Waves of support emerged everywhere. A coalition of more than 1,200 archeologists, museum directors, and historians from institutions like the Smithsonian and the Association of Academic Museums and Galleries denounced the deliberate destruction of Standing Rock Sioux ancestral burial sites. In Washington DC, hundreds gathered outside President Obama’s final White House Tribal Nations Conference in a rally opposing the North Dakota Pipeline.
Unprecedented mobilization led to unprecedented politics. On September 10, the US federal government temporarily stopped the project. A statement released by three federal agencies said the case “highlighted the need for a serious discussion” about nationwide reforms “with respect to considering tribes’ views on these types of infrastructure projects.”
Dave Archambault, Standing Rock Sioux Chairman, took the case to the United Nations. He denounced the destruction of oil companies and the Sioux determination to protect water and land for unborn generations. The UN Special Rapporteur on the rights of indigenous peoples, Victoria Tauli-Corpuz, responded by calling on the United States to halt the construction of the pipeline saying it poses a significant risk to drinking water and sacred sites.

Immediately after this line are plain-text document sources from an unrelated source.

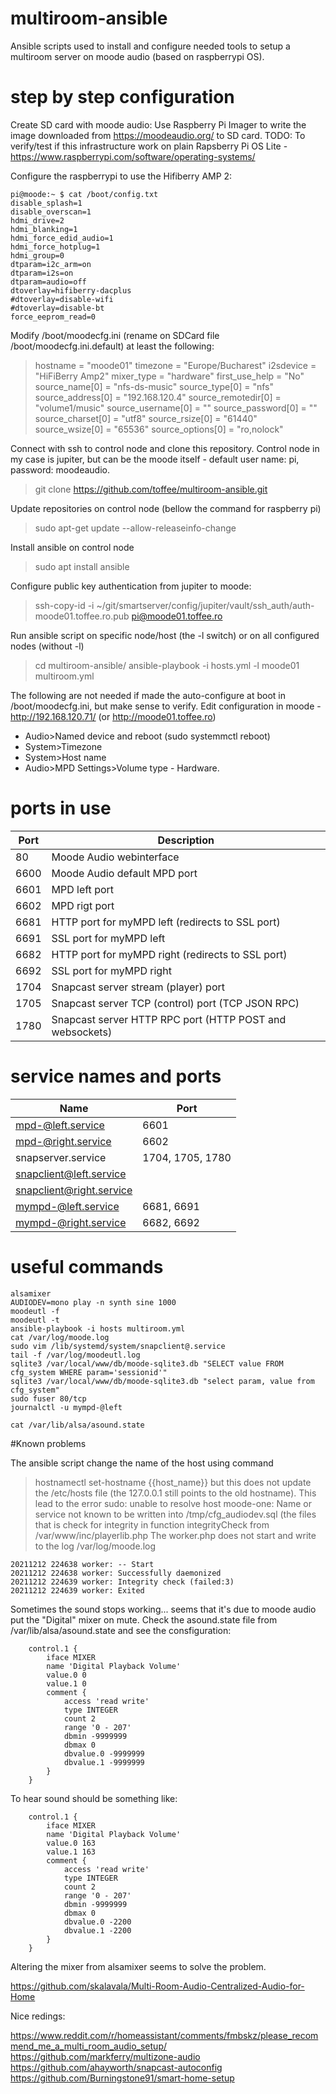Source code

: # multiroom-ansible
Ansible scripts used to install and configure needed tools to setup a multiroom server on moode audio (based on raspberrypi OS). 

# step by step configuration
Create SD card with moode audio: Use Raspberry Pi Imager to write the image downloaded from https://moodeaudio.org/ to SD card.
TODO: To verify/test if this infrastructure work on plain Rapsberry Pi OS Lite - https://www.raspberrypi.com/software/operating-systems/

Configure the raspberrypi to use the Hifiberry AMP 2:

```
pi@moode:~ $ cat /boot/config.txt
disable_splash=1
disable_overscan=1
hdmi_drive=2
hdmi_blanking=1
hdmi_force_edid_audio=1
hdmi_force_hotplug=1
hdmi_group=0
dtparam=i2c_arm=on
dtparam=i2s=on
dtparam=audio=off
dtoverlay=hifiberry-dacplus
#dtoverlay=disable-wifi
#dtoverlay=disable-bt
force_eeprom_read=0
```

Modify /boot/moodecfg.ini (rename on SDCard file /boot/moodecfg.ini.default) at least the following:
>hostname = "moode01"
>timezone = "Europe/Bucharest"
>i2sdevice = "HiFiBerry Amp2"
>mixer_type = "hardware"
>first_use_help = "No"
>source_name[0] = "nfs-ds-music"
>source_type[0] = "nfs"
>source_address[0] = "192.168.120.4"
>source_remotedir[0] = "volume1/music"
>source_username[0] = ""
>source_password[0] = ""
>source_charset[0] = "utf8"
>source_rsize[0] = "61440"
>source_wsize[0] = "65536"
>source_options[0] = "ro,nolock"


Connect with ssh to control node and clone this repository. Control node in my case is jupiter, but can be the moode itself - default user name: pi, password: moodeaudio.
>git clone https://github.com/toffee/multiroom-ansible.git

Update repositories on control node (bellow the command for raspberry pi) 
>sudo apt-get update --allow-releaseinfo-change

Install ansible on control node 
>sudo apt install ansible 

Configure public key authentication from jupiter to moode:
>ssh-copy-id -i ~/git/smartserver/config/jupiter/vault/ssh_auth/auth-moode01.toffee.ro.pub pi@moode01.toffee.ro

Run ansible script on specific node/host (the -l switch) or on all configured nodes (without -l)
>cd multiroom-ansible/
>ansible-playbook -i hosts.yml -l moode01 multiroom.yml

The following are not needed if made the auto-configure at boot in /boot/moodecfg.ini, but make sense to verify.
Edit configuration in moode - http://192.168.120.71/ (or http://moode01.toffee.ro)
 * Audio>Named device and reboot (sudo systemmctl reboot)
 * System>Timezone
 * System>Host name
 * Audio>MPD Settings>Volume type - Hardware.

# ports in use

| Port               | Description                                                             |
|--------------------|-------------------------------------------------------------------------|
| 80                 | Moode Audio webinterface                                                |
| 6600               | Moode Audio default MPD port                                            |
| 6601               | MPD left port                                                           |
| 6602               | MPD rigt port                                                           |
| 6681               | HTTP port for myMPD left (redirects to SSL port)                        |
| 6691               | SSL port for myMPD left                                                 |
| 6682               | HTTP port for myMPD right (redirects to SSL port)                       |
| 6692               | SSL port for myMPD right                                                |
| 1704               | Snapcast server stream (player) port                                    |
| 1705               | Snapcast server TCP (control) port (TCP JSON RPC)                       |
| 1780               | Snapcast server HTTP RPC port (HTTP POST and websockets)                |

# service names and ports

| Name                    | Port                                      |
|-------------------------|-------------------------------------------|
|mpd-@left.service        | 6601                                      |
|mpd-@right.service       | 6602                                      |
|snapserver.service       | 1704, 1705, 1780                          |
|snapclient@left.service  |                                           |
|snapclient@right.service |                                           |
|mympd-@left.service      | 6681, 6691                                |
|mympd-@right.service     | 6682, 6692                                |

# useful commands

```
alsamixer
AUDIODEV=mono play -n synth sine 1000
moodeutl -f
moodeutl -t
ansible-playbook -i hosts multiroom.yml
cat /var/log/moode.log
sudo vim /lib/systemd/system/snapclient@.service
tail -f /var/log/moodeutl.log
sqlite3 /var/local/www/db/moode-sqlite3.db "SELECT value FROM cfg_system WHERE param='sessionid'"
sqlite3 /var/local/www/db/moode-sqlite3.db "select param, value from cfg_system"
sudo fuser 80/tcp
journalctl -u mympd-@left

cat /var/lib/alsa/asound.state
```

#Known problems

The ansible script change the name of the host using command
>hostnamectl set-hostname {{host_name}}
but this does not update the /etc/hosts file (the 127.0.0.1 still points to the old hostname). This lead to the error
>sudo: unable to resolve host moode-one: Name or service not known
to be written into /tmp/cfg_audiodev.sql (the files that is check for integrity in function integrityCheck from /var/www/inc/playerlib.php
The worker.php does not start and write to the log /var/log/moode.log

```
20211212 224638 worker: -- Start
20211212 224638 worker: Successfully daemonized
20211212 224639 worker: Integrity check (failed:3)
20211212 224639 worker: Exited
```


Sometimes the sound stops working... seems that it's due to moode audio put the "Digital" mixer on mute.
Check the asound.state file from /var/lib/alsa/asound.state and see the consfiguration:
```
	control.1 {
		iface MIXER
		name 'Digital Playback Volume'
		value.0 0
		value.1 0
		comment {
			access 'read write'
			type INTEGER
			count 2
			range '0 - 207'
			dbmin -9999999
			dbmax 0
			dbvalue.0 -9999999
			dbvalue.1 -9999999
		}
	}
```

To hear sound should be something like:
```
	control.1 {
		iface MIXER
		name 'Digital Playback Volume'
		value.0 163
		value.1 163
		comment {
			access 'read write'
			type INTEGER
			count 2
			range '0 - 207'
			dbmin -9999999
			dbmax 0
			dbvalue.0 -2200
			dbvalue.1 -2200
		}
	}
```
Altering the mixer from alsamixer seems to solve the problem.



https://github.com/skalavala/Multi-Room-Audio-Centralized-Audio-for-Home

Nice redings:

https://www.reddit.com/r/homeassistant/comments/fmbskz/please_recommend_me_a_multi_room_audio_setup/
https://github.com/markferry/multizone-audio
https://github.com/ahayworth/snapcast-autoconfig
https://github.com/Burningstone91/smart-home-setup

“I urge the United States Government to undertake a thorough review of its compliance with international standards regarding the obligation to consult with indigenous peoples and obtain their free and informed consent,” the expert said. “The statutory framework should be amended to include provisions to that effect and it is important that the US Environmental Protection Agency and the US Advisory Council on Historic Preservation participate in the review of legislation.”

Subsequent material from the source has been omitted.